There's no continuing story, just a series of story-like scenes about these five people -- father, mother, grandmother (I didn't quite figure out whose mother she was supposed to be, actually), older brother, and younger sister. There's a mixture of broad comedy -- the characters are all types, though they seem somewhat less like types to those of us from the other side of the world -- and of smaller, quieter haiku-inspired moments. It's all based on a popular series of 4-panel Japanese comics by Hisaichi Ishii, which I don't think have ever been widely available in English translation -- so we're all on our own that way.

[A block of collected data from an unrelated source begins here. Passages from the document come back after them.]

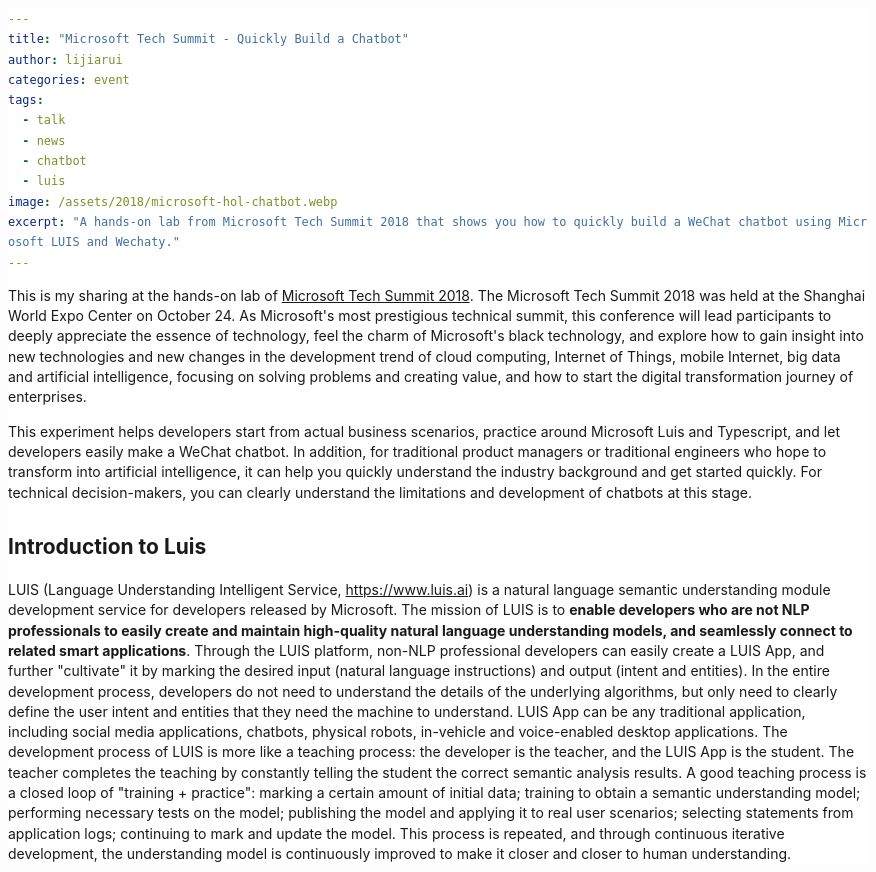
 ```yaml
---
title: "Microsoft Tech Summit - Quickly Build a Chatbot"
author: lijiarui
categories: event
tags:
  - talk
  - news
  - chatbot
  - luis
image: /assets/2018/microsoft-hol-chatbot.webp
excerpt: "A hands-on lab from Microsoft Tech Summit 2018 that shows you how to quickly build a WeChat chatbot using Microsoft LUIS and Wechaty."
---
```


This is my sharing at the hands-on lab of [Microsoft Tech Summit 2018](https://mp.weixin.qq.com/s/Hm2tc_V4b3EKOlBx4PxEuA). The Microsoft Tech Summit 2018 was held at the Shanghai World Expo Center on October 24. As Microsoft's most prestigious technical summit, this conference will lead participants to deeply appreciate the essence of technology, feel the charm of Microsoft's black technology, and explore how to gain insight into new technologies and new changes in the development trend of cloud computing, Internet of Things, mobile Internet, big data and artificial intelligence, focusing on solving problems and creating value, and how to start the digital transformation journey of enterprises.

This experiment helps developers start from actual business scenarios, practice around Microsoft Luis and Typescript, and let developers easily make a WeChat chatbot. In addition, for traditional product managers or traditional engineers who hope to transform into artificial intelligence, it can help you quickly understand the industry background and get started quickly. For technical decision-makers, you can clearly understand the limitations and development of chatbots at this stage.

## Introduction to Luis

LUIS (Language Understanding Intelligent Service, <https://www.luis.ai>) is a natural language semantic understanding module development service for developers released by Microsoft. The mission of LUIS is to **enable developers who are not NLP professionals to easily create and maintain high-quality natural language understanding models, and seamlessly connect to related smart applications**.
Through the LUIS platform, non-NLP professional developers can easily create a LUIS App, and further "cultivate" it by marking the desired input (natural language instructions) and output (intent and entities). In the entire development process, developers do not need to understand the details of the underlying algorithms, but only need to clearly define the user intent and entities that they need the machine to understand. LUIS App can be any traditional application, including social media applications, chatbots, physical robots, in-vehicle and voice-enabled desktop applications.
The development process of LUIS is more like a teaching process: the developer is the teacher, and the LUIS App is the student. The teacher completes the teaching by constantly telling the student the correct semantic analysis results. A good teaching process is a closed loop of "training + practice": marking a certain amount of initial data; training to obtain a semantic understanding model; performing necessary tests on the model; publishing the model and applying it to real user scenarios; selecting statements from application logs; continuing to mark and update the model. This process is repeated, and through continuous iterative development, the understanding model is continuously improved to make it closer and closer to human understanding.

If you're willing to accept the idiosyncratic animation -- it doesn't look like any other movie I've ever seen, in its hazy, caricatured, watercolored, half-finished way -- and the lack of an overall plot arc, My Neighbors the Yamadas has a lot of enjoyment to be found in it. It's quite funny, in ways that mostly do translate. It's a bit like a more refined, though still occasionally earthy, Japanese version of the original Simpsons shorts from twenty years ago -- the stories of one family who are definitely not role models, but whom we can sometimes see ourselves in.
2 comments:
I highly recommend you do yourself a favour and put aside your very American bias that animation is good only for stories involving singing animals or the repetitive exploits of retarded coyotes. See Grave of the Fireflies because it is one of the most touching STORIES and FILMS you will ever see, whatever the medium.
You will, of course, also appreciate the artistry of every frame (more so than most of the Miyazaki films, imo) but chances are the emotions will hit you before the analysis.
One of the beauties of animation is that, because the characters are not photo-real, it is psychologically easier for us to project ourselves into the story and so it can touch us more deeply than if we were watching an actor in the same role. The US needs to get on the animation for adults (not porn, I'm sure they're on that one) wagon because they (and much of the world under their influence) are missing out.
Danielle: I'm assuming you weren't intending to sound that condescending, nor to give the strong whiff of a drive-by, given how you seem to have no sense of the other things I've written about animation in the past. So I'll just grin tightly and thank you for your concern.